| What is being asked |
For the entries below, say how many lines include the word "image" and add nothing else.

START Entries supplied

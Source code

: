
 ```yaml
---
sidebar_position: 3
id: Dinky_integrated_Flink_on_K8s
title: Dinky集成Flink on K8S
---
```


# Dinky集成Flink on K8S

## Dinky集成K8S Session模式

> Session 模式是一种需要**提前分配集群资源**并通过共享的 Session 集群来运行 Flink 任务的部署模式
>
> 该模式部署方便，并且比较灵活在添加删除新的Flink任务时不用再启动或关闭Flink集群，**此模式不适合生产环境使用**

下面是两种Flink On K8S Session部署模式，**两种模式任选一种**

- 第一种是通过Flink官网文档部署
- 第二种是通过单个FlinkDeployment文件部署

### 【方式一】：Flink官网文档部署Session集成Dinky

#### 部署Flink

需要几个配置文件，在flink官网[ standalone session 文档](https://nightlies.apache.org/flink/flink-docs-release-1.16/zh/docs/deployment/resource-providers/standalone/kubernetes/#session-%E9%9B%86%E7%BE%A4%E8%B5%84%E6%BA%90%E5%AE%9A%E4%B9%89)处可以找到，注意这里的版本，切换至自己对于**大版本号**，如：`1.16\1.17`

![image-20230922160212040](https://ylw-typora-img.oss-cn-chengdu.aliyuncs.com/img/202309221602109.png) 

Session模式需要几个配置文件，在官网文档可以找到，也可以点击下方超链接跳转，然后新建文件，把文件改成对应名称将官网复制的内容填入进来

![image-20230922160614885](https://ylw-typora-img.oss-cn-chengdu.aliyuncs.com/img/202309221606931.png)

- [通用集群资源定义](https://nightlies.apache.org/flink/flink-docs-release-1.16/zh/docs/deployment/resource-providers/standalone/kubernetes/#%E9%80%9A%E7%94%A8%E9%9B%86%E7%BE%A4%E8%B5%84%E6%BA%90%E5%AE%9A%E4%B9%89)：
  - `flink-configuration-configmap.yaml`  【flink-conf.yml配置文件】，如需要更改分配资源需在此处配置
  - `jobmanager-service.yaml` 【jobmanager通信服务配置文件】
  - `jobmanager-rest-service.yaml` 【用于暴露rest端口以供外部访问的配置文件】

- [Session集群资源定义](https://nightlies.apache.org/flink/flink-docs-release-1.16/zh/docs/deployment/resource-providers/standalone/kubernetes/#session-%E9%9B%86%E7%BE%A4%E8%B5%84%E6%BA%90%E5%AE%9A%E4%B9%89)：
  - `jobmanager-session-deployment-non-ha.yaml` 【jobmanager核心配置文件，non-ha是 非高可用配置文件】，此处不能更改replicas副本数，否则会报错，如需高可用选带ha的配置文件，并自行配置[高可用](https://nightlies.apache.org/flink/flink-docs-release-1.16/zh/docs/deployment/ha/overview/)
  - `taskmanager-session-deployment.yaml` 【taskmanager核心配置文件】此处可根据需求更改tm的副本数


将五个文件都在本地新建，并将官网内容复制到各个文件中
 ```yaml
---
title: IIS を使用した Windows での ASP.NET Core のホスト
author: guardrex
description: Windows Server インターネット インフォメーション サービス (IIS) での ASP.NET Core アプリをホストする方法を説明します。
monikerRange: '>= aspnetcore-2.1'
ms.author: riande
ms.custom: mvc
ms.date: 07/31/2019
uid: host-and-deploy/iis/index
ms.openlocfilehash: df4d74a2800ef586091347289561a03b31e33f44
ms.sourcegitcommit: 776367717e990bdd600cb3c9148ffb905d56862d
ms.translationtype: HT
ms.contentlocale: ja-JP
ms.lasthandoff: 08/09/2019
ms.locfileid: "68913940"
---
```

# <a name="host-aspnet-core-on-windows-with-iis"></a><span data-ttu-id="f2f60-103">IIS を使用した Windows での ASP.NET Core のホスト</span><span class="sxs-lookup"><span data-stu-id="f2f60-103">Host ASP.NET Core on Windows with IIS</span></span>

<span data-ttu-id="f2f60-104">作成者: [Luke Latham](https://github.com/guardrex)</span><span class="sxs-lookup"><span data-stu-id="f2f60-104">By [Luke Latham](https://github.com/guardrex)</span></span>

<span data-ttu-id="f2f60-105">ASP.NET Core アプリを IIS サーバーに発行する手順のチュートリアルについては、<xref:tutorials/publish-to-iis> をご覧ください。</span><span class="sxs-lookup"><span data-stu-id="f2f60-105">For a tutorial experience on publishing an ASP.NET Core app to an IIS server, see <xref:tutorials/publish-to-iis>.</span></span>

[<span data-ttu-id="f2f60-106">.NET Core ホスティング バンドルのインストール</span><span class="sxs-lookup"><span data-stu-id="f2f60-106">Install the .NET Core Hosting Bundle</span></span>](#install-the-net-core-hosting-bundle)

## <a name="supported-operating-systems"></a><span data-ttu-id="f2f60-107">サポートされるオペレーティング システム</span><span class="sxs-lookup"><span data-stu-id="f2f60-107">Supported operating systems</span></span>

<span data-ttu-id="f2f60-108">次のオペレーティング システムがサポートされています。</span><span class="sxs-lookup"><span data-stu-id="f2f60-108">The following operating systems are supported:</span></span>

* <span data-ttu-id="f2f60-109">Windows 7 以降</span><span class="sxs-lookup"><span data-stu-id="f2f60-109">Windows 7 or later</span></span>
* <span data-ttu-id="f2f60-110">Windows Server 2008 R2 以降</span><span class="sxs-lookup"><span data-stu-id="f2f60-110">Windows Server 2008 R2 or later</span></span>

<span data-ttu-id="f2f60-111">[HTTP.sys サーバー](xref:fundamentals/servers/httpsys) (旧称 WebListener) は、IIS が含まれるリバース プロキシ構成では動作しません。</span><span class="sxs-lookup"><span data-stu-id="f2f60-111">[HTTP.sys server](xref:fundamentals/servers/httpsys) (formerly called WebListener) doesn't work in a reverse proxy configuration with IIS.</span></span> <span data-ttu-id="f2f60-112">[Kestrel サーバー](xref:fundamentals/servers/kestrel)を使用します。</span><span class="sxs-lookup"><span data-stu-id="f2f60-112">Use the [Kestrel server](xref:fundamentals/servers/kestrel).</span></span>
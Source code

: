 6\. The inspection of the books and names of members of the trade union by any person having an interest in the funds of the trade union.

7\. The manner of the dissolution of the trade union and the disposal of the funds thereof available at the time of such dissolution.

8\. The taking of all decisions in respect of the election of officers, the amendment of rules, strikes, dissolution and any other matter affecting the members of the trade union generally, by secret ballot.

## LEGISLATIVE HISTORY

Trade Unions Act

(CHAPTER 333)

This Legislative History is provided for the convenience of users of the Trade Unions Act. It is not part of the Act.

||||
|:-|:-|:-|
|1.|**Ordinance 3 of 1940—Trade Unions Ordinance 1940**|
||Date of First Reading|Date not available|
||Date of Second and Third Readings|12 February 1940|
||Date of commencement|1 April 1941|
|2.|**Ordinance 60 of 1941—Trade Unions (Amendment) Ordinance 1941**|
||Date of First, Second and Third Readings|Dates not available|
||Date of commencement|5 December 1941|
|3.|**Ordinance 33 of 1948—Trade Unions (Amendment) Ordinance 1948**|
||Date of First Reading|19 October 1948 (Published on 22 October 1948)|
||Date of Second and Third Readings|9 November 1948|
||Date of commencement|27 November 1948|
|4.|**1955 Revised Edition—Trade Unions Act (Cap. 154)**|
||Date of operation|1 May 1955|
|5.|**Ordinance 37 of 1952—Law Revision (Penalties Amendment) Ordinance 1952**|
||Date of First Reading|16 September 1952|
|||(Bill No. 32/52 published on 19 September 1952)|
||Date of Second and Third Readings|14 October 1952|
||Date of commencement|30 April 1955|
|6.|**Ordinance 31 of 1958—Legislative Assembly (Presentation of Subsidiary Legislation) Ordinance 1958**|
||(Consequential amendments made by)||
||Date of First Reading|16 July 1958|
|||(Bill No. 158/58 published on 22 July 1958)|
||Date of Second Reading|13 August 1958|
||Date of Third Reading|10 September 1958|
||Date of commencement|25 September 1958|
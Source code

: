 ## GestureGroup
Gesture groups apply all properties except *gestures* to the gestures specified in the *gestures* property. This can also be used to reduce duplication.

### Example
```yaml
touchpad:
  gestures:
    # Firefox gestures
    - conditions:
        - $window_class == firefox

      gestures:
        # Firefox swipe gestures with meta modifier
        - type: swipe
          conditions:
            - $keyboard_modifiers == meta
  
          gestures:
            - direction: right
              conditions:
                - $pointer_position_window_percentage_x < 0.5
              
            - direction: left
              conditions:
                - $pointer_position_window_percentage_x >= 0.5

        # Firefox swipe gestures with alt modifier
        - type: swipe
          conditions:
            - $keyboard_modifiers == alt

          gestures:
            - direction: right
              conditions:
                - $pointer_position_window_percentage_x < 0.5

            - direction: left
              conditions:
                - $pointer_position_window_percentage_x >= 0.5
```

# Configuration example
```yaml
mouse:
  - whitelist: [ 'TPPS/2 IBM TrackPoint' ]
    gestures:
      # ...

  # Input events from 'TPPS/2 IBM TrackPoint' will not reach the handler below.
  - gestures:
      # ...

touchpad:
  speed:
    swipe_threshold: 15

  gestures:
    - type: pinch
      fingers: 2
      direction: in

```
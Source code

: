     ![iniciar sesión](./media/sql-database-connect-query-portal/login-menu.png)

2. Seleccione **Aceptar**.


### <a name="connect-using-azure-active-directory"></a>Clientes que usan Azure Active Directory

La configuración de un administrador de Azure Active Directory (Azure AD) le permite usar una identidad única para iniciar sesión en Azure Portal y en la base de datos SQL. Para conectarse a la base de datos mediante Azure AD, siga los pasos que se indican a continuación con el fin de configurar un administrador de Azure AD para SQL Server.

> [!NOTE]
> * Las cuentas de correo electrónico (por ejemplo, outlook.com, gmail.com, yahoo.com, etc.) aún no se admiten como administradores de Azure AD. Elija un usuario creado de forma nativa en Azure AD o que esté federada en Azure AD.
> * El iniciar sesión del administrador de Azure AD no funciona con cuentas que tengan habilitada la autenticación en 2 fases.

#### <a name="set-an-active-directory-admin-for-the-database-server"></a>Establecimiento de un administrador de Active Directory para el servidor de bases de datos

END Entries supplied

| Answer area |
2